Transcrição: Graham Seaman.


Nota do transcritor

O artigo original em La Emancipación era anónimo, mas Paul Lafargue o incluiu numa lista de escritos de obra própria contida em A los Internacionales de la Region Española.

Com a epigraphe deste artigo, publica o nosso collega La Emancipacion, de Madrid, as reflexões que lhe suggere o facto da emigração dos trabalhadores portuguezes para Nova-Orleans.

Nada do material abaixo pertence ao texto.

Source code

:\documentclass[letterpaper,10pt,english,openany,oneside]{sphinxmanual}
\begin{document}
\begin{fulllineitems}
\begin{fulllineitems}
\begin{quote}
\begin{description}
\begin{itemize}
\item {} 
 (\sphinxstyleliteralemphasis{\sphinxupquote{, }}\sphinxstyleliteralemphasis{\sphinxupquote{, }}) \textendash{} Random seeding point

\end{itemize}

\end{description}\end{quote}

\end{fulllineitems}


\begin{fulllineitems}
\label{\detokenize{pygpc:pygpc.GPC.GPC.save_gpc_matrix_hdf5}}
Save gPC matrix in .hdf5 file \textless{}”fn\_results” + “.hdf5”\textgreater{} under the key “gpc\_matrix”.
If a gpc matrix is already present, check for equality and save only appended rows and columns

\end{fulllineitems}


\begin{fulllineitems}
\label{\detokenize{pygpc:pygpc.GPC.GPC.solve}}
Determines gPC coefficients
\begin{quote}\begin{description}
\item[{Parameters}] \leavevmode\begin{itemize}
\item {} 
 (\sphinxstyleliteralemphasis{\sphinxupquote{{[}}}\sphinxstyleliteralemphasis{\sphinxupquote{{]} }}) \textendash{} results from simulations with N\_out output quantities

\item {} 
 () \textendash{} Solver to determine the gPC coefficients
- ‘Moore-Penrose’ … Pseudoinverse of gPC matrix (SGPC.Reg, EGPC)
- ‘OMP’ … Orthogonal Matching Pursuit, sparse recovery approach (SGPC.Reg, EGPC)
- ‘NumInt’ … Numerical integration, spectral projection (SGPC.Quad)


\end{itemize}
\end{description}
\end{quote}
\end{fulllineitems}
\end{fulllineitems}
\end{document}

Traduzimos na integra este notável artigo para que os nossos leitores comparem a larga critica, o vigoroso exame, e o superior ponto de vista, que nelle se encontra, com as mesquinhas considerações, e os commentarios muitas vezes ridículos da nossa imprensa diaria, a respeito d'aquelle assumpto. Passámos a transcrever:

«O celebre iniciador do socialismo, Saint-Simon, escreveu um dia o seguinte apologo:

«Se uma noite, os nossos reis, os nossos homens de Estado, os nossos ministros, magistrados, advogados, e ricos burguezes, deixassem de viver, a sociedade não padeceria absolutamente nada com o seu desapparecimento, ao passo que, se morressem todos os trabalhadores da sociedade e do campo, a sociedade subvertia-se numa só noite.»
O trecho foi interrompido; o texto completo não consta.